Archive for the 'Blosxom' Category

Note: I've reorganized this site to use tags; the category archive remains to support old links. Only posts prior to April, 2006 are categorized. Tag Archive »

Fighting Referer Spam with deferer

I’ve been getting swamped by referer spam lately. Most of it is for domains that appear to have had hosting suspended. I had already seen a correlation between this referer spam and comment spam; what I didn’t know (but should have guessed) is that lots of folks are seing this. Tim Bray wrote about the problem today, pointing to more info from John Sinteur and Ann Elisabeth. Apparently all of these referer URIs resolve to a single webhost, with an IP of 161.58.59.8.

Ann’s post is one of many on her blog about the subject, she is actively pursuing this and trying to get Verio to pull the miscreant’s hosting. I suggest reading everything on her homepage for lots of good info.

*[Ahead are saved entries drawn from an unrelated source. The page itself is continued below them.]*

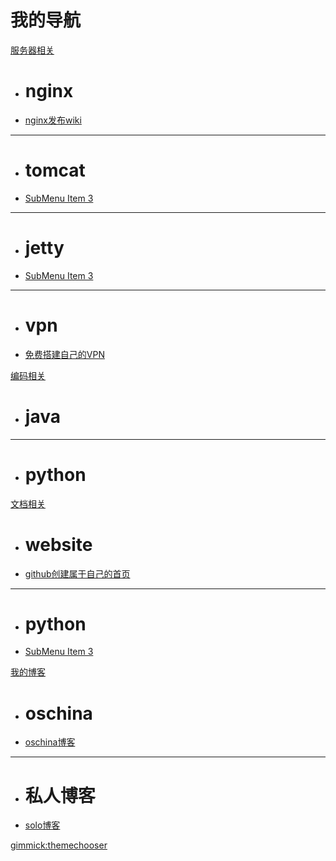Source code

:# 我的导航

[服务器相关]()

  * #  nginx
  * [nginx发布wiki](nginx.md)
  - - - -
  * # tomcat
  * [SubMenu Item 3](subitem3.md)
  - - - -
  * # jetty
  * [SubMenu Item 3](subitem3.md)
  - - - -
  * # vpn
  * [免费搭建自己的VPN](vpn.md)
  
[编码相关]()

  * #  java
  - - - -
  * #  python
  
[文档相关]()

  * # website
  * [github创建属于自己的首页](githubCreateMyPage.md)
  - - - -
  * #  python
  * [SubMenu Item 3](subitem3.md)
  
[我的博客]()

  * # oschina
  * [oschina博客](https://my.oschina.net/u/226871/blog)
  - - - -
  * #  私人博客
  * [solo博客](http://www.windblue.space:8888/)

[gimmick:themechooser](切换主题)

John’s post on the WordPress support blog includes PHP code that sends a 301 Moved Permanently redirection header to any request with a referer URI that resolves to the IP above. Where does he redirect them? Back to the referer URI, of course.

Now, that’s an idea I like. I liked it so much I wrote a perl version as a Blosxom plugin. It’s called deferer, and is available here. Right now, it’s a one-trick pony, but (when time permits) I intend to expand it to a more comprehensive referer spam solution. I don’t know how effective redirecting these requests is- the spider scripts sending the requests may not follow redirects. Even so, deferer reduces server load (it ends the blosxom invocation early) and saves bandwidth.

Update: Deferer has been updated to version 0+2i, to fix a bug that caused a 500 Server Error if the referer hostname could not be resolved.

Morentries Plugin Update

Steve Schwartz has created an updated version of my moreentries plugin that adds a series of links for each additional page of posts, like at the bottom of the page on Google. It supports both text and image links. I think this is just fantastic… this is a feature I’ve had requested, and just never got around to implementing. Go check it out!

Storystate 0+2i

Version 0+2i of my Storystate plugin is available here. For full details on the uses for this plugin, see the original writeup. This version adds a single new variable, $storystate::rqst_category. This is similar in use to the standard $path variable, except that it’s built from the request URL and not the path of a given post, so it’s available in the header flavour file. This allows you to display the current category in directory style (i.e., WebDev/Blosxom/Plugins) in the header. Since it’s really only useful on category index pages, you can mix it with Rael’s interpolate_fancy plugin to do something like:

<?$storystate::category>
    <h2>Viewing Post Category: WebDev/Blosxom/plugins/storystate</h2>
</?>

For display purposes, the breadcrumbs plugin is probably a better choice. I added this primarily for use with per-category RSS feed autodiscovery (link to come).

The Future is Now

In a move calculated to occupy all my free time, and the free time of Blosxom afficianados everywhere, Rael Dornfest today announced the availability of Blosxom 3.0+1i (aka 3.0 alpha). As Rael put it:

It’s been massively refactored, all but rewritten, object-oriented, and usable as a CGI script, module, or indeed subclassed. Oh, and I’m afraid it’s grown a bit, now weighing in at a massive 15K (slightly less, actually) ;-)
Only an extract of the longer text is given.